Para Caxambu, a legalização dos jogos representa a redenção da economia local. Quase 60% das receitas do município para cobrir o orçamento de 2016, estimado em R$ 86 milhões, advêm das transferências constitucionais do Fundo de Participação dos Municípios (FPM). “O turismo está fraco. A nossa única opção é o Parque das Águas, com as suas 12 fontes de águas medicinais. E embora seja o maior potencial de água mineral do planeta, nós não recebemos royalties. O retorno dos cassinos abriria o leque de atrações”, considera o prefeito Ojandir Ubirajara (PP). Assim como em Poços de Caldas, o Hotel Glória de Caxambu e o Palace Hotel já estão preparados para a legalização do jogo. “Houve grande investimento para adequar as suas estruturas. Há amplos salões, restaurantes, cinemas. Agora, falta o Congresso”, diz Ubirajara. São Lourenço, que chegou a ter oito cassinos, está na corrida pela exploração dos cassinos. “Nossa rede hoteleira está pronta. Será um atrativo a mais ao nosso turismo, que já é muito concorrido”, afirma o prefeito José Neto (PSDB).
Perda de receita
A legalização do jogo é tema minuciosamente acompanhado por Marco Aurélio Lage, presidente do Sindicato de Hotéis de São Lourenço e Região e proprietário do Hotel Brasil, onde o ex-presidente Getúlio Vargas costumava se hospedar na cidade. Marco Aurélio acompanha a exploração em todo o mundo há mais de três décadas. “Setenta por cento dos frequentadores do Conrad Punta del Este Casino Resort são brasileiros. Perdemos receita para o mundo inteiro, principalmente Las Vegas”, diz, sustentando ser a frequência de turistas naquela cidade americana de 41,1 milhões ao ano, quase sete vezes mais do que recebe o Brasil. Só no ano passado, os cassinos do Uruguai movimentaram US$ 235 milhões, empregando 1.200 pessoas, segundo dados do Casinos del Estado Uruguay, órgão ligado ao Ministério da Economia e Finanças do Uruguai.
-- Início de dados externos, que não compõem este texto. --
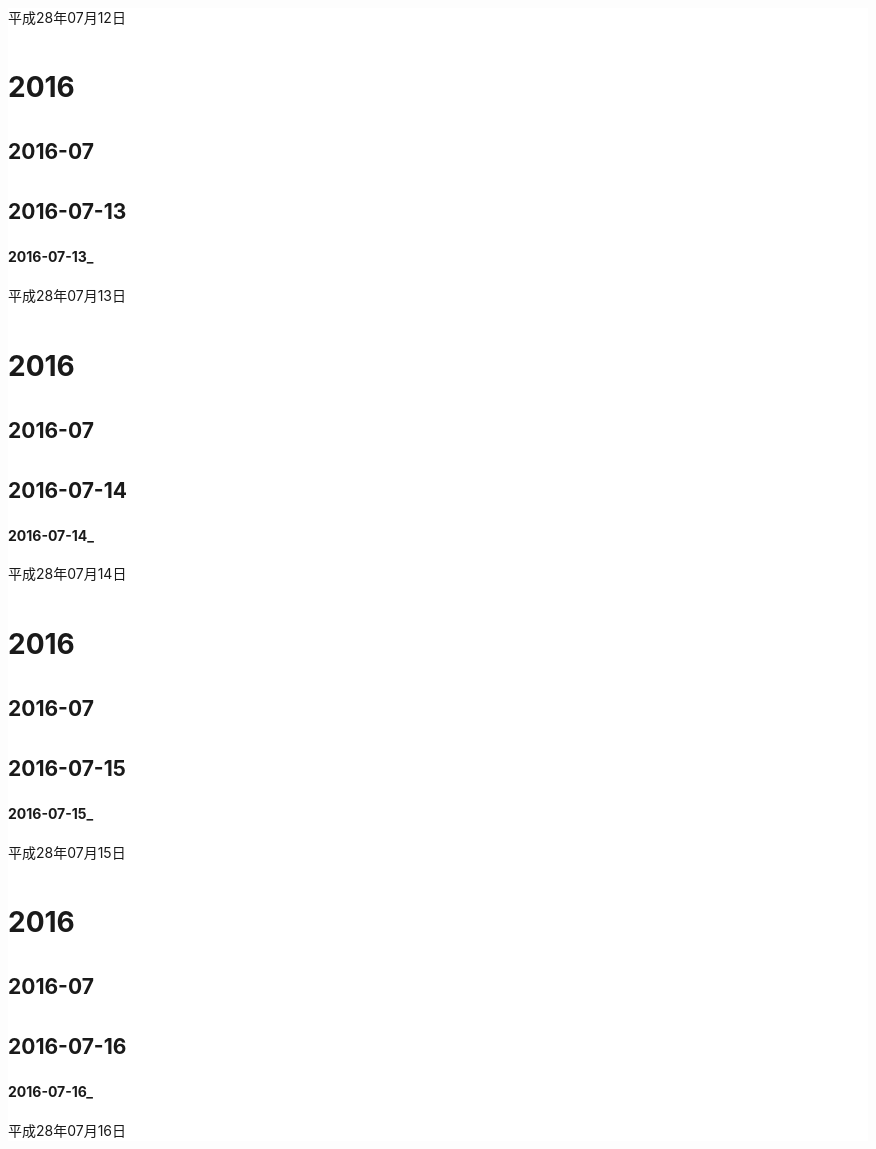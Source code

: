 平成28年07月12日


# 2016

## 2016-07

## 2016-07-13

#### 2016-07-13_

平成28年07月13日


# 2016

## 2016-07

## 2016-07-14

#### 2016-07-14_

平成28年07月14日


# 2016

## 2016-07

## 2016-07-15

#### 2016-07-15_

平成28年07月15日


# 2016

## 2016-07

## 2016-07-16

#### 2016-07-16_

平成28年07月16日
Segundo estudo da Federação Brasileira de Hospedagem e Alimentação, entre todos os países da América do Sul os jogos não estão legalizados apenas no Brasil, Cuba, Guiana, Guiana Francesa e Bolívia. E, considerando os 193 países-membros da Organização das Nações Unidas (ONU), em 75% deles há marco regulatório da atividade. Esse é um debate velho conhecido do ex-deputado federal e hoje prefeito de Araxá Aracely de Paula (PR), que, na década de 90, relatou o único projeto aprovado pela Câmara nos últimos 69 anos. Mas a matéria parou no Senado. “As pessoas saem para jogar no exterior, quando não o fazem em casas clandestinas aqui”, afirma Aracely de Paula. “À época, a Conferência Nacional dos Bispos do Brasil teve uma posição muito branda, entendendo o cunho social e moralizador da matéria. As maiores resistências vieram da Caixa, que monopoliza as loterias no país, e de segmentos que trabalham na sombra dessa atividade ilegal. É preciso regulamentar. E que seja logo, pois a clandestinidade leva à corrupção”, diz Aracely.